> **Problem statement**: What is needed is an exact copy of the records, with the images left out.

#####

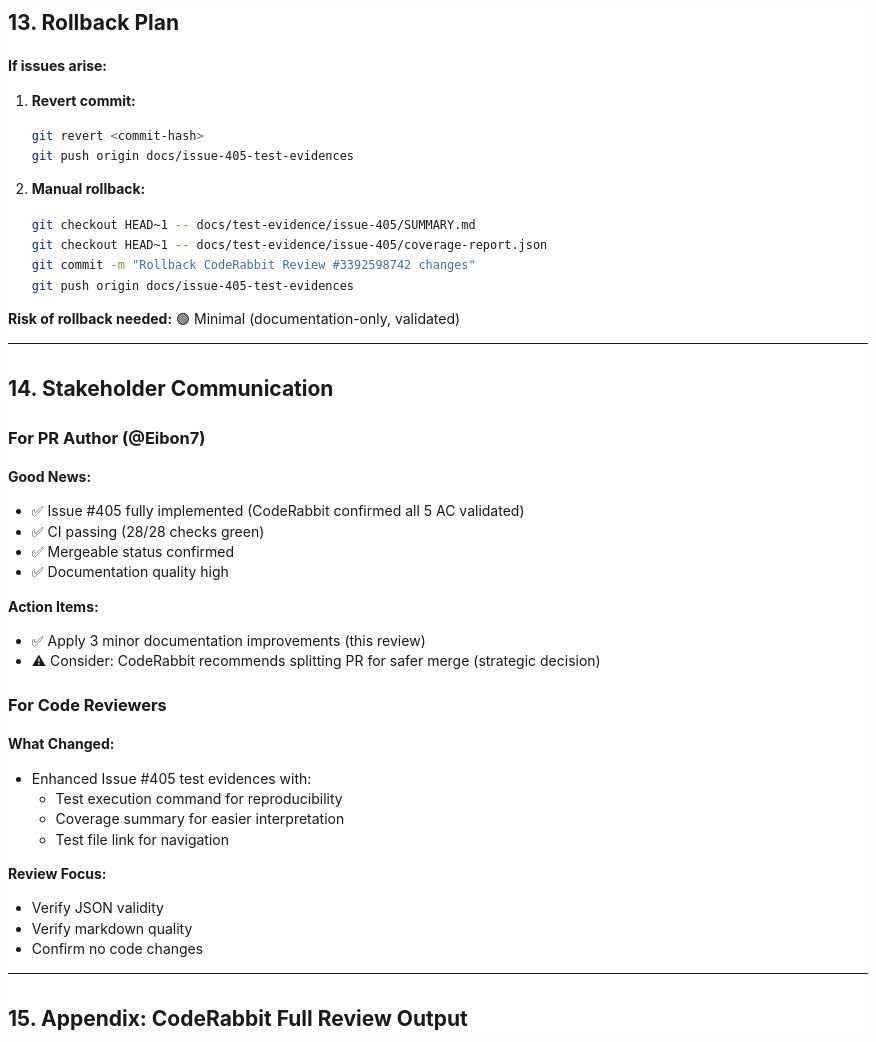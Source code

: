
## 13. Rollback Plan

**If issues arise:**

1. **Revert commit:**
   ```bash
   git revert <commit-hash>
   git push origin docs/issue-405-test-evidences
   ```

2. **Manual rollback:**
   ```bash
   git checkout HEAD~1 -- docs/test-evidence/issue-405/SUMMARY.md
   git checkout HEAD~1 -- docs/test-evidence/issue-405/coverage-report.json
   git commit -m "Rollback CodeRabbit Review #3392598742 changes"
   git push origin docs/issue-405-test-evidences
   ```

**Risk of rollback needed:** 🟢 Minimal (documentation-only, validated)

---

## 14. Stakeholder Communication

### For PR Author (@Eibon7)

**Good News:**
- ✅ Issue #405 fully implemented (CodeRabbit confirmed all 5 AC validated)
- ✅ CI passing (28/28 checks green)
- ✅ Mergeable status confirmed
- ✅ Documentation quality high

**Action Items:**
- ✅ Apply 3 minor documentation improvements (this review)
- ⚠️ Consider: CodeRabbit recommends splitting PR for safer merge (strategic decision)

### For Code Reviewers

**What Changed:**
- Enhanced Issue #405 test evidences with:
  - Test execution command for reproducibility
  - Coverage summary for easier interpretation
  - Test file link for navigation

**Review Focus:**
- Verify JSON validity
- Verify markdown quality
- Confirm no code changes

---

## 15. Appendix: CodeRabbit Full Review Output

#####

> **Completed task**:
Source code

:
## 13. Rollback Plan

**If issues arise:**

1. **Revert commit:**
   ```bash
   git revert <commit-hash>
   git push origin docs/issue-405-test-evidences
   ```

2. **Manual rollback:**
   ```bash
   git checkout HEAD~1 -- docs/test-evidence/issue-405/SUMMARY.md
   git checkout HEAD~1 -- docs/test-evidence/issue-405/coverage-report.json
   git commit -m "Rollback CodeRabbit Review #3392598742 changes"
   git push origin docs/issue-405-test-evidences
   ```

**Risk of rollback needed:** 🟢 Minimal (documentation-only, validated)

---

## 14. Stakeholder Communication

### For PR Author (@Eibon7)

**Good News:**
- ✅ Issue #405 fully implemented (CodeRabbit confirmed all 5 AC validated)
- ✅ CI passing (28/28 checks green)
- ✅ Mergeable status confirmed
- ✅ Documentation quality high

**Action Items:**
- ✅ Apply 3 minor documentation improvements (this review)
- ⚠️ Consider: CodeRabbit recommends splitting PR for safer merge (strategic decision)

### For Code Reviewers

**What Changed:**
- Enhanced Issue #405 test evidences with:
  - Test execution command for reproducibility
  - Coverage summary for easier interpretation
  - Test file link for navigation

**Review Focus:**
- Verify JSON validity
- Verify markdown quality
- Confirm no code changes

---

## 15. Appendix: CodeRabbit Full Review Output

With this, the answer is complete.